Record extracts: Begin
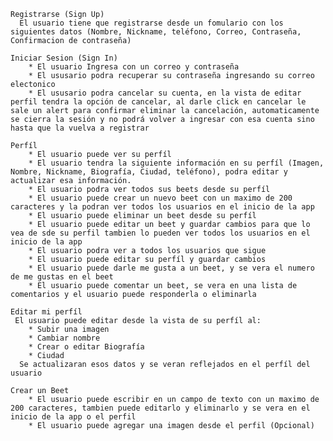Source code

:     Registrarse (Sign Up)
      El usuario tiene que registrarse desde un fomulario con los siguientes datos (Nombre, Nickname, teléfono, Correo, Contraseña, Confirmacion de contraseña)

    Iniciar Sesion (Sign In)
        * El usuario Ingresa con un correo y contraseña
        * El ususario podra recuperar su contraseña ingresando su correo electonico
        * El ususario podra cancelar su cuenta, en la vista de editar perfil tendra la opción de cancelar, al darle click en cancelar le sale un alert para confirmar eliminar la cancelación, automaticamente se cierra la sesión y no podrá volver a ingresar con esa cuenta sino hasta que la vuelva a registrar

    Perfíl
        * El usuario puede ver su perfíl
        * El usuario tendra la siguiente información en su perfíl (Imagen, Nombre, Nickname, Biografía, Ciudad, teléfono), podra editar y actualizar esa información.
        * El usuario podra ver todos sus beets desde su perfíl
        * El usuario puede crear un nuevo beet con un maximo de 200 caracteres y la podran ver todos los usuarios en el inicio de la app
        * El usuario puede eliminar un beet desde su perfíl
        * El usuario puede editar un beet y guardar cambios para que lo vea de sde su perfil tambien lo pueden ver todos los usuarios en el inicio de la app
        * El usuario podra ver a todos los usuarios que sigue
        * El usuario puede editar su perfíl y guardar cambios
        * El usuario puede darle me gusta a un beet, y se vera el numero de me gustas en el beet
        * El usuario puede comentar un beet, se vera en una lista de comentarios y el usuario puede responderla o eliminarla

    Editar mi perfíl
     El usuario puede editar desde la vista de su perfíl al:
        * Subir una imagen
        * Cambiar nombre
        * Crear o editar Biografía
        * Ciudad
      Se actualizaran esos datos y se veran reflejados en el perfíl del usuario

    Crear un Beet
        * El usuario puede escribir en un campo de texto con un maximo de 200 caracteres, tambien puede editarlo y eliminarlo y se vera en el inicio de la app o el perfil
        * El usuario puede agregar una imagen desde el perfil (Opcional)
Record extracts: End
Retype exactly, and only, the lines from the line holding "ver su perfíl" through the last line of the data; both of those lines count.

- Exercise solution:
        * El usuario puede ver su perfíl
        * El usuario tendra la siguiente información en su perfíl (Imagen, Nombre, Nickname, Biografía, Ciudad, teléfono), podra editar y actualizar esa información.
        * El usuario podra ver todos sus beets desde su perfíl
        * El usuario puede crear un nuevo beet con un maximo de 200 caracteres y la podran ver todos los usuarios en el inicio de la app
        * El usuario puede eliminar un beet desde su perfíl
        * El usuario puede editar un beet y guardar cambios para que lo vea de sde su perfil tambien lo pueden ver todos los usuarios en el inicio de la app
        * El usuario podra ver a todos los usuarios que sigue
        * El usuario puede editar su perfíl y guardar cambios
        * El usuario puede darle me gusta a un beet, y se vera el numero de me gustas en el beet
        * El usuario puede comentar un beet, se vera en una lista de comentarios y el usuario puede responderla o eliminarla

    Editar mi perfíl
     El usuario puede editar desde la vista de su perfíl al:
        * Subir una imagen
        * Cambiar nombre
        * Crear o editar Biografía
        * Ciudad
      Se actualizaran esos datos y se veran reflejados en el perfíl del usuario

    Crear un Beet
        * El usuario puede escribir en un campo de texto con un maximo de 200 caracteres, tambien puede editarlo y eliminarlo y se vera en el inicio de la app o el perfil
        * El usuario puede agregar una imagen desde el perfil (Opcional)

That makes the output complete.